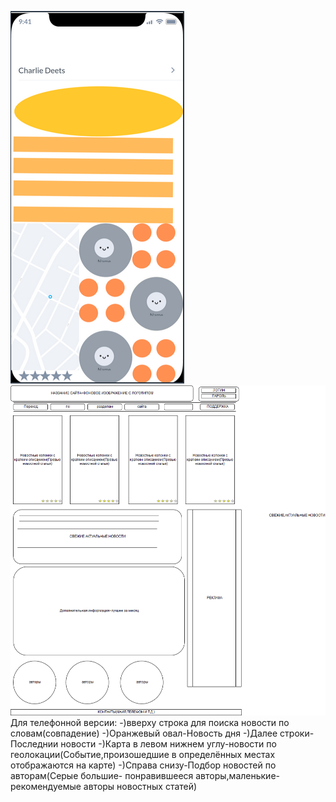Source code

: ![](https://github.com/ctel-prj-mng/2-wireframe-130218-Trofimchikkk/blob/master/%D0%91%D0%B5%D0%B7%D1%8B%D0%BC%D1%8F%D0%BD%D0%BD%D1%8B%D0%B9.png)
![](https://github.com/ctel-prj-mng/2-wireframe-130218-Trofimchikkk/blob/master/%D0%94%D0%B8%D0%B0%D0%B3%D1%80%D0%B0%D0%BC%D0%BC%D0%B0%20%D0%B1%D0%B5%D0%B7%20%D0%BD%D0%B0%D0%B7%D0%B2%D0%B0%D0%BD%D0%B8%D1%8F(2).png)
Для телефонной версии:
-)вверху строка для поиска новости по словам(совпадение)
-)Оранжевый овал-Новость дня
-)Далее строки-Последнии новости
-)Карта в левом нижнем углу-новости по геолокации(Событие,произошедшие в определённых местах отображаются на карте)
-)Справа снизу-Подбор новостей по авторам(Серые большие- понравившееся авторы,маленькие-рекомендуемые авторы новостных статей)

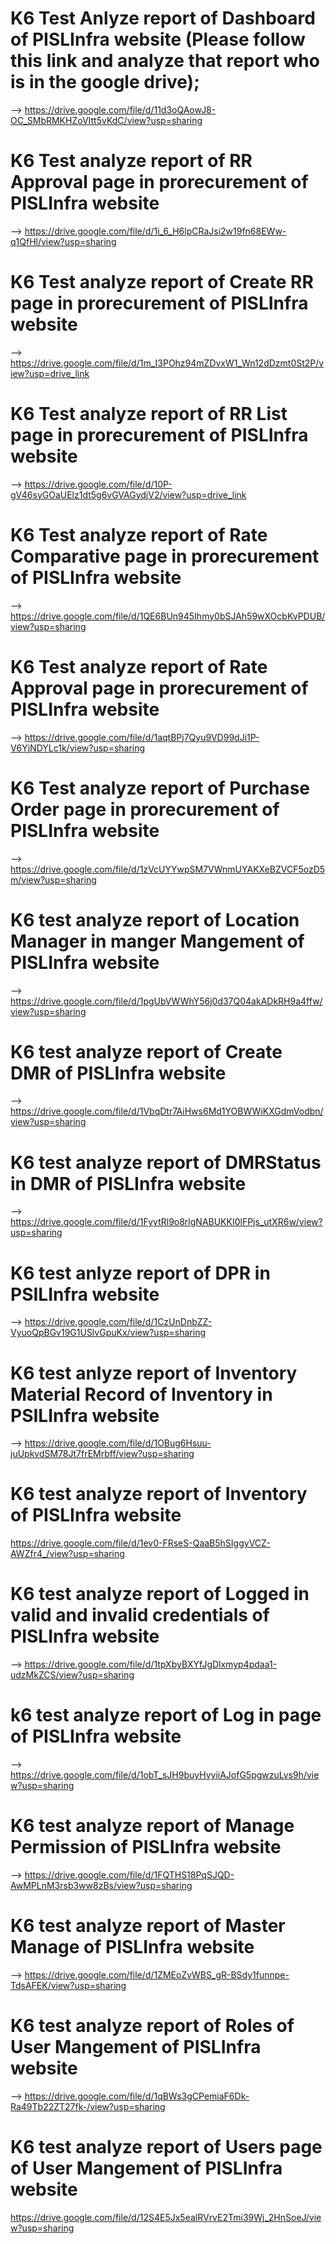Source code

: # K6 Test Anlyze report of **Dashboard** of PISLInfra website (Please follow this link and analyze that report who is in the google drive);
--> https://drive.google.com/file/d/11d3oQAowJ8-OC_SMbRMKHZoVItt5vKdC/view?usp=sharing

# K6 Test analyze report of **RR Approval** page in prorecurement of PISLInfra website
--> https://drive.google.com/file/d/1i_6_H6lpCRaJsi2w19fn68EWw-q1QfHl/view?usp=sharing

# K6 Test analyze report of **Create RR** page in prorecurement of PISLInfra website
--> https://drive.google.com/file/d/1m_I3POhz94mZDvxW1_Wn12dDzmt0St2P/view?usp=drive_link

# K6 Test analyze report of **RR List** page in prorecurement of PISLInfra website
--> https://drive.google.com/file/d/10P-gV46syGOaUElz1dt5g6vGVAGydjV2/view?usp=drive_link

# K6 Test analyze report of **Rate Comparative page** in prorecurement of PISLInfra website
--> https://drive.google.com/file/d/1QE6BUn945Ihmy0bSJAh59wXOcbKvPDUB/view?usp=sharing

#  K6 Test analyze report of **Rate Approval** page in prorecurement of PISLInfra website
--> https://drive.google.com/file/d/1aqtBPj7Qyu9VD99dJi1P-V6YjNDYLc1k/view?usp=sharing

# K6 Test analyze report of **Purchase Order** page in prorecurement of PISLInfra website
--> https://drive.google.com/file/d/1zVcUYYwpSM7VWnmUYAKXeBZVCF5ozD5m/view?usp=sharing

# K6 test analyze report of **Location Manager** in manger Mangement of PISLInfra website
--> https://drive.google.com/file/d/1pgUbVWWhY56j0d37Q04akADkRH9a4ffw/view?usp=sharing


# K6 test analyze report of **Create DMR** of PISLInfra website
--> https://drive.google.com/file/d/1VbqDtr7AiHws6Md1YOBWWiKXGdmVodbn/view?usp=sharing


# K6 test analyze report of **DMRStatus** in DMR of PISLInfra website
--> https://drive.google.com/file/d/1FyytRl9o8rlgNABUKKI0lFPjs_utXR6w/view?usp=sharing

# K6 test anlyze report of **DPR** in PSILInfra website
--> https://drive.google.com/file/d/1CzUnDnbZZ-VyuoQpBGv19G1USlvGpuKx/view?usp=sharing

# K6 test anlyze report of **Inventory Material Record** of Inventory in PSILInfra website
--> https://drive.google.com/file/d/1OBug6Hsuu-juUpkvdSM78Jt7frEMrbff/view?usp=sharing

# K6 test analyze report of **Inventory** of PISLInfra website
https://drive.google.com/file/d/1ev0-FRseS-QaaB5hSIggyVCZ-AWZfr4_/view?usp=sharing

# K6 test analyze report of **Logged in** valid and invalid credentials of PISLInfra website
--> https://drive.google.com/file/d/1tpXbyBXYfJgDlxmyp4pdaa1-udzMkZCS/view?usp=sharing

# k6 test analyze report of **Log in** page of PISLInfra website
--> https://drive.google.com/file/d/1obT_sJH9buyHvyiiAJofG5pgwzuLvs9h/view?usp=sharing

# K6 test analyze report of **Manage Permission** of PISLInfra website
--> https://drive.google.com/file/d/1FQTHS18PqSJQD-AwMPLnM3rsb3ww8zBs/view?usp=sharing

# K6 test analyze report of **Master Manage** of PISLInfra website
--> https://drive.google.com/file/d/1ZMEoZvWBS_gR-BSdy1funnpe-TdsAFEK/view?usp=sharing

# K6 test analyze report of **Roles of User Mangement** of PISLInfra website
--> https://drive.google.com/file/d/1qBWs3gCPemiaF6Dk-Ra49Tb22ZT27fk-/view?usp=sharing

# K6 test analyze report of **Users page** of User Mangement of PISLInfra website
https://drive.google.com/file/d/12S4E5Jx5ealRVrvE2Tmi39Wj_2HnSoeJ/view?usp=sharing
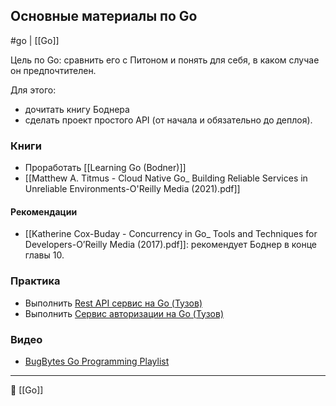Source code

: ## Основные материалы по Go
#go | [[Go]]

Цель по Go: сравнить его с Питоном и понять для себя, в каком случае он предпочтителен.

Для этого:
- дочитать книгу Боднера
- сделать проект простого API (от начала и обязательно до деплоя).
### Книги
- Проработать [[Learning Go (Bodner)]]
- [[Matthew A. Titmus - Cloud Native Go_ Building Reliable Services in Unreliable Environments-O'Reilly Media (2021).pdf]]
#### Рекомендации
- [[Katherine Cox-Buday - Concurrency in Go_ Tools and Techniques for Developers-O’Reilly Media (2017).pdf]]: рекомендует Боднер в конце главы 10.
### Практика
- Выполнить [Rest API сервис на Go (Тузов)](https://youtu.be/rCJvW2xgnk0?si=hyIpCgBV-2mnqe_v)
- Выполнить [Сервис авторизации на Go (Тузов)](https://youtu.be/EURjTg5fw-E?si=XOf8p3zJj6L95l78)

### Видео
- [BugBytes Go Programming Playlist](https://www.youtube.com/playlist?list=PL-2EBeDYMIbR1ag15E2MonJOj_cCIjUnd)



----
📂 [[Go]]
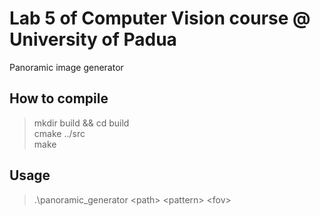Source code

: # Lab 5 of Computer Vision course @ University of Padua
Panoramic image generator
## How to compile
>mkdir build && cd build  
>cmake ../src  
>make 

## Usage
>.\\panoramic_generator \<path\> \<pattern\> \<fov\>
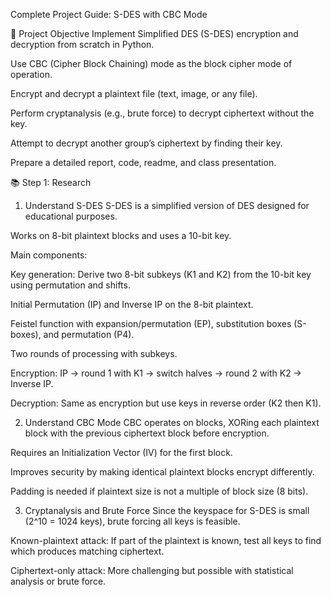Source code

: Complete Project Guide: S-DES with CBC Mode

🔐 Project Objective
Implement Simplified DES (S-DES) encryption and decryption from scratch in Python.

Use CBC (Cipher Block Chaining) mode as the block cipher mode of operation.

Encrypt and decrypt a plaintext file (text, image, or any file).

Perform cryptanalysis (e.g., brute force) to decrypt ciphertext without the key.

Attempt to decrypt another group’s ciphertext by finding their key.

Prepare a detailed report, code, readme, and class presentation.

📚 Step 1: Research
1. Understand S-DES
S-DES is a simplified version of DES designed for educational purposes.

Works on 8-bit plaintext blocks and uses a 10-bit key.

Main components:

Key generation: Derive two 8-bit subkeys (K1 and K2) from the 10-bit key using permutation and shifts.

Initial Permutation (IP) and Inverse IP on the 8-bit plaintext.

Feistel function with expansion/permutation (EP), substitution boxes (S-boxes), and permutation (P4).

Two rounds of processing with subkeys.

Encryption: IP → round 1 with K1 → switch halves → round 2 with K2 → Inverse IP.

Decryption: Same as encryption but use keys in reverse order (K2 then K1).

2. Understand CBC Mode
CBC operates on blocks, XORing each plaintext block with the previous ciphertext block before encryption.

Requires an Initialization Vector (IV) for the first block.

Improves security by making identical plaintext blocks encrypt differently.

Padding is needed if plaintext size is not a multiple of block size (8 bits).

3. Cryptanalysis and Brute Force
Since the keyspace for S-DES is small (2^10 = 1024 keys), brute forcing all keys is feasible.

Known-plaintext attack: If part of the plaintext is known, test all keys to find which produces matching ciphertext.

Ciphertext-only attack: More challenging but possible with statistical analysis or brute force.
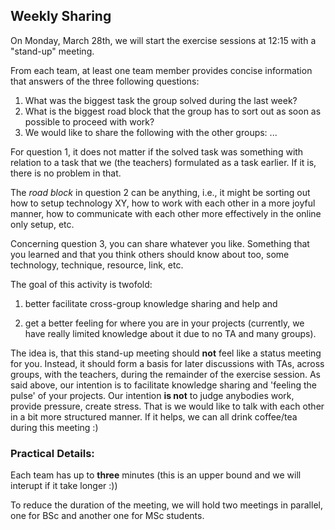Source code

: ## Weekly Sharing


On Monday, March 28th, we will start the exercise sessions at 12:15 with a "stand-up" meeting.

From each team, at least one team member provides concise information that answers of the three following questions:

  1. What was the biggest task the group solved during the last week?
  2. What is the biggest road block that the group has to sort out as soon as possible to proceed with work?
  3. We would like to share the following with the other groups: ...

For question 1, it does not matter if the solved task was something with relation to a task that we (the teachers) formulated as a task earlier. If it is, there is no problem in that.

The _road block_ in question 2 can be anything, i.e., it might be sorting out how to setup technology XY, how to work with each other in a more joyful manner, how to communicate with each other more effectively in the online only setup, etc.  

Concerning question 3, you can share whatever you like. Something that you learned and that you think others should know about too, some technology, technique, resource, link, etc.


The goal of this activity is twofold: 

1. better facilitate cross-group knowledge sharing and help and 
  
2. get a better feeling for where you are in your projects (currently, we have really limited knowledge about it due to no TA and many groups).

The idea is, that this stand-up meeting should **not** feel like a status meeting for you. Instead, it should form a basis for later discussions with TAs, across groups, with the teachers, during the remainder of the exercise session. As said above, our intention is to facilitate knowledge sharing and 'feeling the pulse' of your projects. Our intention **is not** to judge anybodies work, provide pressure, create stress. That is we would like to talk with each other in a bit more structured manner. If it helps, we can all drink coffee/tea during this meeting :)


### Practical Details: 


Each team has up to **three** minutes (this is an upper bound and we will interupt if it take longer :)) 

To reduce the duration of the meeting, we will hold two meetings in parallel, one for BSc and another one for MSc students. 


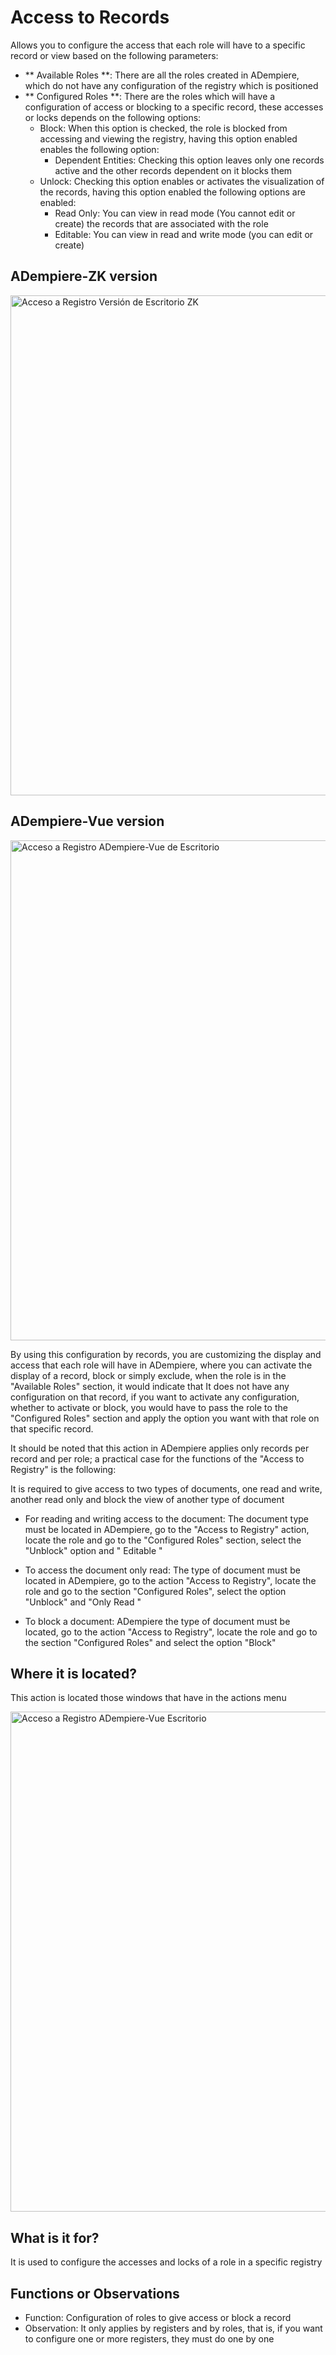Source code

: # Access to Records

Allows you to configure the access that each role will have to a specific record or view based on the following parameters:

  - ** Available Roles **: There are all the roles created in ADempiere, which do not have any configuration of the registry which is positioned
  - ** Configured Roles **: There are the roles which will have a configuration of access or blocking to a specific record, these accesses or
  locks depends on the following options:
    - Block: When this option is checked, the role is blocked from accessing and viewing the registry, having this option enabled enables the following option:
      - Dependent Entities: Checking this option leaves only one records active and the other records dependent on it blocks them
    - Unlock: Checking this option enables or activates the visualization of the records, having this option enabled the following options are enabled:
      - Read Only: You can view in read mode (You cannot edit or create) the records that are associated with the role
      - Editable: You can view in read and write mode (you can edit or create)

## ADempiere-ZK version

<img :src="$withBase('/images/components/record-access/ad-zk-window-record-access.png')" alt="Acceso a Registro Versión de Escritorio ZK" width="800px">

## ADempiere-Vue version

<img :src="$withBase('/images/components/record-access/ad-vue-window-record-access.png')" alt="Acceso a Registro ADempiere-Vue de Escritorio" width="800px">

By using this configuration by records, you are customizing the display and access that each role will have in ADempiere, where you can activate the display of 
a record, block or simply exclude, when the role is in the "Available Roles" section, it would indicate that It does not have any configuration on that record, 
if you want to activate any configuration, whether to activate or block, you would have to pass the role to the "Configured Roles" section and apply the option 
you want with that role on that specific record.

It should be noted that this action in ADempiere applies only records per record and per role; a practical case for the functions of the "Access to Registry" is 
the following:

It is required to give access to two types of documents, one read and write, another read only and block the view of another type of document
  
  - For reading and writing access to the document: The document type must be located in ADempiere, go to the "Access to Registry" action, locate the role and go to the "Configured Roles" section, select the "Unblock" option and " Editable "
  
  - To access the document only read: The type of document must be located in ADempiere, go to the action "Access to Registry", locate the role and go to the section "Configured Roles", select the option "Unblock" and "Only Read "
  - To block a document: ADempiere the type of document must be located, go to the action "Access to Registry", locate the role and go to the section "Configured Roles" and select the option "Block"

## Where it is located?

This action is located those windows that have in the actions menu

<img :src="$withBase('/images/components/record-access/ad-vue-location-record-access.png')" alt="Acceso a Registro ADempiere-Vue Escritorio" width="800px">


## What is it for?

It is used to configure the accesses and locks of a role in a specific registry

## Functions or Observations
- Function: Configuration of roles to give access or block a record
- Observation: It only applies by registers and by roles, that is, if you want to configure one or more registers, they must do one by one
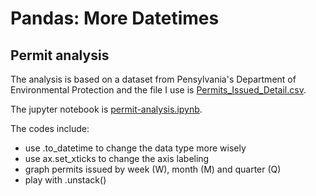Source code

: # Pandas: More Datetimes
##  Permit analysis
The analysis is based on a dataset from Pensylvania's Department of Environmental Protection and the file I use is [Permits_Issued_Detail.csv](https://github.com/AngelineJCQ/pandas-csv-excel-analysis/blob/main/3-datetime/Permits_Issued_Detail.csv).

The jupyter notebook is [permit-analysis.ipynb](https://github.com/AngelineJCQ/pandas-csv-excel-analysis/blob/main/3-datetime/permit-analysis.ipynb).

The codes include:
- use .to_datetime to change the data type more wisely
- use ax.set_xticks to change the axis labeling
- graph permits issued by week (W), month (M) and quarter (Q)
- play with .unstack()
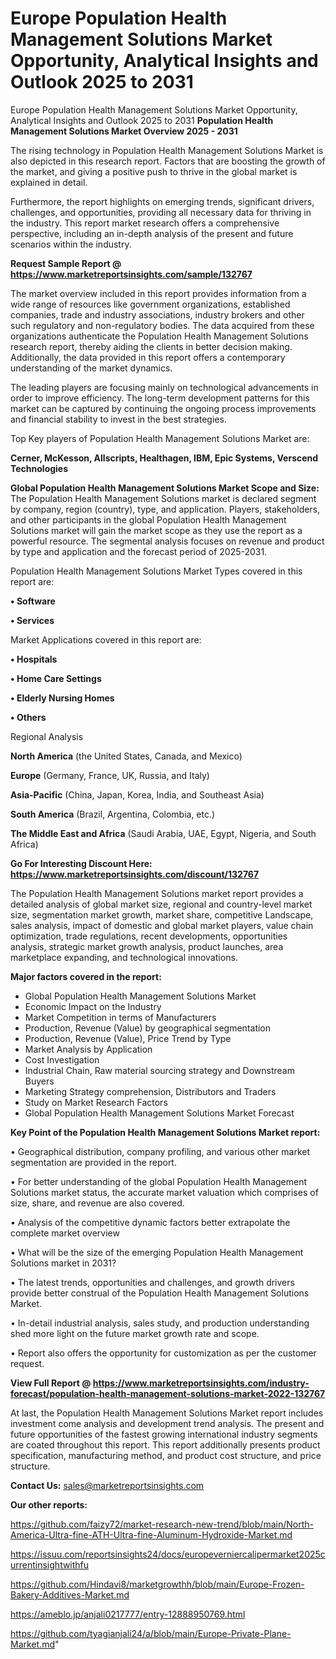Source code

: # Europe Population Health Management Solutions Market Opportunity, Analytical Insights and Outlook 2025 to 2031
Europe Population Health Management Solutions Market Opportunity, Analytical Insights and Outlook 2025 to 2031
<Strong> Population Health Management Solutions Market Overview 2025 - 2031</strong>

The rising technology in Population Health Management Solutions Market is also depicted in this research report. Factors that are boosting the growth of the market, and giving a positive push to thrive in the global market is explained in detail.

Furthermore, the report highlights on emerging trends, significant drivers, challenges, and opportunities, providing all necessary data for thriving in the industry. This report market research offers a comprehensive perspective, including an in-depth analysis of the present and future scenarios within the industry.

<strong>Request Sample Report @ <a href=https://www.marketreportsinsights.com/sample/132767>https://www.marketreportsinsights.com/sample/132767</a></strong>

The market overview included in this report provides information from a wide range of resources like government organizations, established companies, trade and industry associations, industry brokers and other such regulatory and non-regulatory bodies. The data acquired from these organizations authenticate the Population Health Management Solutions research report, thereby aiding the clients in better decision making. Additionally, the data provided in this report offers a contemporary understanding of the market dynamics.

The leading players are focusing mainly on technological advancements in order to improve efficiency. The long-term development patterns for this market can be captured by continuing the ongoing process improvements and financial stability to invest in the best strategies.

Top Key players of Population Health Management Solutions Market are:

<strong>Cerner, McKesson, Allscripts, Healthagen, IBM, Epic Systems, Verscend Technologies</strong>

<strong><b>Global Population Health Management Solutions Market Scope and Size:</b></strong>
The Population Health Management Solutions market is declared segment by company, region (country), type, and application. Players, stakeholders, and other participants in the global Population Health Management Solutions market will gain the market scope as they use the report as a powerful resource. The segmental analysis focuses on revenue and product by type and application and the forecast period of 2025-2031.

Population Health Management Solutions Market Types covered in this report are:

<strong>• Software

• Services</strong>

Market Applications covered in this report are:

<strong>• Hospitals

• Home Care Settings

• Elderly Nursing Homes

• Others</strong> 

Regional Analysis

<strong>North America</strong> (the United States, Canada, and Mexico)

<strong>Europe</strong> (Germany, France, UK, Russia, and Italy)

<strong>Asia-Pacific</strong> (China, Japan, Korea, India, and Southeast Asia)

<strong>South America</strong> (Brazil, Argentina, Colombia, etc.)

<strong>The Middle East and Africa</strong> (Saudi Arabia, UAE, Egypt, Nigeria, and South Africa)

<strong>Go For Interesting Discount Here: <a href=https://www.marketreportsinsights.com/discount/132767>https://www.marketreportsinsights.com/discount/132767</a></strong>

The Population Health Management Solutions market report provides a detailed analysis of global market size, regional and country-level market size, segmentation market growth, market share, competitive Landscape, sales analysis, impact of domestic and global market players, value chain optimization, trade regulations, recent developments, opportunities analysis, strategic market growth analysis, product launches, area marketplace expanding, and technological innovations.

<strong><b>Major factors covered in the report:</b></strong>
<ul>
  <li>Global Population Health Management Solutions Market </li>
  <li>Economic Impact on the Industry</li>
  <li>Market Competition in terms of Manufacturers</li>
  <li>Production, Revenue (Value) by geographical segmentation</li>
  <li>Production, Revenue (Value), Price Trend by Type</li>
  <li>Market Analysis by Application</li>
  <li>Cost Investigation</li>
  <li>Industrial Chain, Raw material sourcing strategy and Downstream Buyers</li>
  <li>Marketing Strategy comprehension, Distributors and Traders</li>
  <li>Study on Market Research Factors</li>
  <li>Global Population Health Management Solutions Market Forecast</li>
</ul>

<strong><b>Key Point of the Population Health Management Solutions Market report:</b></strong>

• Geographical distribution, company profiling, and various other market segmentation are provided in the report.

• For better understanding of the global Population Health Management Solutions market status, the accurate market valuation which comprises of size, share, and revenue are also covered.

• Analysis of the competitive dynamic factors better extrapolate the complete market overview

• What will be the size of the emerging Population Health Management Solutions market in 2031?

• The latest trends, opportunities and challenges, and growth drivers provide better construal of the Population Health Management Solutions Market.

• In-detail industrial analysis, sales study, and production understanding shed more light on the future market growth rate and scope.

• Report also offers the opportunity for customization as per the customer request.

<strong><b>View Full Report @ <a href=https://www.marketreportsinsights.com/industry-forecast/population-health-management-solutions-market-2022-132767>https://www.marketreportsinsights.com/industry-forecast/population-health-management-solutions-market-2022-132767</a></b></strong>


At last, the Population Health Management Solutions Market report includes investment come analysis and development trend analysis. The present and future opportunities of the fastest growing international industry segments are coated throughout this report. This report additionally presents product specification, manufacturing method, and product cost structure, and price structure.

<strong>Contact Us:</strong>
sales@marketreportsinsights.com

<strong>Our other reports:</strong>

<a href=https://github.com/faizy72/market-research-new-trend/blob/main/North-America-Ultra-fine-ATH-Ultra-fine-Aluminum-Hydroxide-Market.md>https://github.com/faizy72/market-research-new-trend/blob/main/North-America-Ultra-fine-ATH-Ultra-fine-Aluminum-Hydroxide-Market.md</a>

<a href=https://issuu.com/reportsinsights24/docs/europeverniercalipermarket2025currentinsightwithfu>https://issuu.com/reportsinsights24/docs/europeverniercalipermarket2025currentinsightwithfu</a>

<a href=https://github.com/Hindavi8/marketgrowthh/blob/main/Europe-Frozen-Bakery-Additives-Market.md>https://github.com/Hindavi8/marketgrowthh/blob/main/Europe-Frozen-Bakery-Additives-Market.md</a>

<a href=https://ameblo.jp/anjali0217777/entry-12888950769.html>https://ameblo.jp/anjali0217777/entry-12888950769.html</a>

<a href=https://github.com/tyagianjali24/a/blob/main/Europe-Private-Plane-Market.md>https://github.com/tyagianjali24/a/blob/main/Europe-Private-Plane-Market.md</a>"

What is needed →
Report all lines of the data above that include the string "team".

Exercise answer →
From each team, at least one team member provides concise information that answers of the three following questions:
Each team has up to **three** minutes (this is an upper bound and we will interupt if it take longer :)) 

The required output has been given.